** EXTRACTED DATA **
=== Begin Enclosure ===

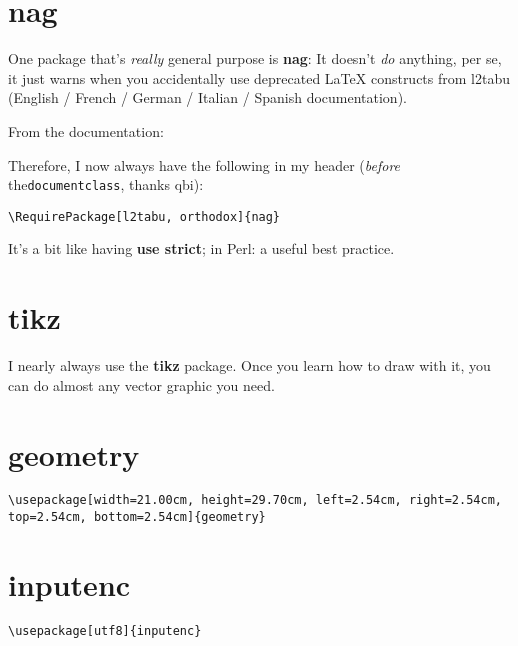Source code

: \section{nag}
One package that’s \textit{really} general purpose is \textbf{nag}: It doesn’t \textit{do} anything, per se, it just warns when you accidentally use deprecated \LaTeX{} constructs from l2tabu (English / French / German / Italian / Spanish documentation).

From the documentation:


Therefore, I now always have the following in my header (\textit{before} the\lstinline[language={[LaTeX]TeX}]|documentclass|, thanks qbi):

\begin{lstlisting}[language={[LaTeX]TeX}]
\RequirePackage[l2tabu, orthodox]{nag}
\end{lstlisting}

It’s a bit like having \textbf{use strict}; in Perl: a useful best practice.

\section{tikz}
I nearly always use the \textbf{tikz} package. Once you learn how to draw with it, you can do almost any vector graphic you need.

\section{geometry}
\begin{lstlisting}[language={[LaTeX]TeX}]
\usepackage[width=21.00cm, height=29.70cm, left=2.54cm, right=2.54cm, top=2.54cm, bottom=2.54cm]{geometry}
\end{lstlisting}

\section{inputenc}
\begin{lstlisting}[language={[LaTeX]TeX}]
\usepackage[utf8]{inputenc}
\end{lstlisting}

=== End Enclosure ===

** AIM OF THE EXERCISE **
Could you copy every line from the records that mentions the word "section"?

** REPLY **
: \section{nag}
\section{tikz}
\section{geometry}
\section{inputenc}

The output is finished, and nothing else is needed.